▸ **DATA LISTING**:
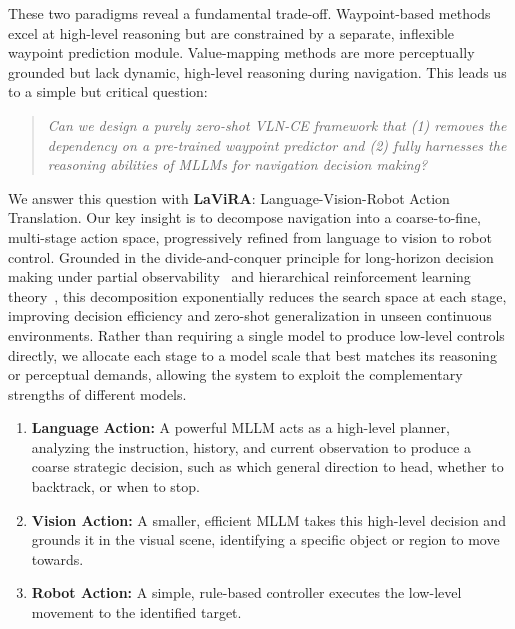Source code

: \documentclass[letterpaper, 10 pt, conference]{ieeeconf}
\begin{document}
These two paradigms reveal a fundamental trade-off. Waypoint-based methods excel at high-level reasoning but are constrained by a separate, inflexible waypoint prediction module. Value-mapping methods are more perceptually grounded but lack dynamic, high-level reasoning during navigation. This leads us to a simple but critical question:

\begin{quote}
    \textit{
    Can we design a purely zero-shot VLN-CE framework that (1) removes the dependency on a pre-trained waypoint predictor and (2) fully harnesses the reasoning abilities of MLLMs for navigation decision making?
    }
\end{quote}

We answer this question with \textbf{LaViRA}: Language-Vision-Robot Action Translation.
Our key insight is to decompose navigation into a coarse-to-fine, multi-stage action space, progressively refined from language to vision to robot control. Grounded in the divide-and-conquer principle for long-horizon decision making under partial observability~\cite{bellman1966dynamic} and hierarchical reinforcement learning theory~\cite{sutton1999between}, this decomposition exponentially reduces the search space at each stage, improving decision efficiency and zero-shot generalization in unseen continuous environments. Rather than requiring a single model to produce low-level controls directly, we allocate each stage to a model scale that best matches its reasoning or perceptual demands, allowing the system to exploit the complementary strengths of different models.

\begin{enumerate}
    \item \textbf{Language Action:} A powerful MLLM acts as a high-level planner, analyzing the instruction, history, and current observation to produce a coarse strategic decision, such as which general direction to head, whether to backtrack, or when to stop.
    \item \textbf{Vision Action:} A smaller, efficient MLLM takes this high-level decision and grounds it in the visual scene, identifying a specific object or region to move towards.
    \item \textbf{Robot Action:} A simple, rule-based controller executes the low-level movement to the identified target.
\end{enumerate}

\end{document}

▸ **AIM OF THE TASK**:
Among the entries above, how many lines hold the word "based"? Reply with only that number.

▸ **TASK RESPONSE**:
2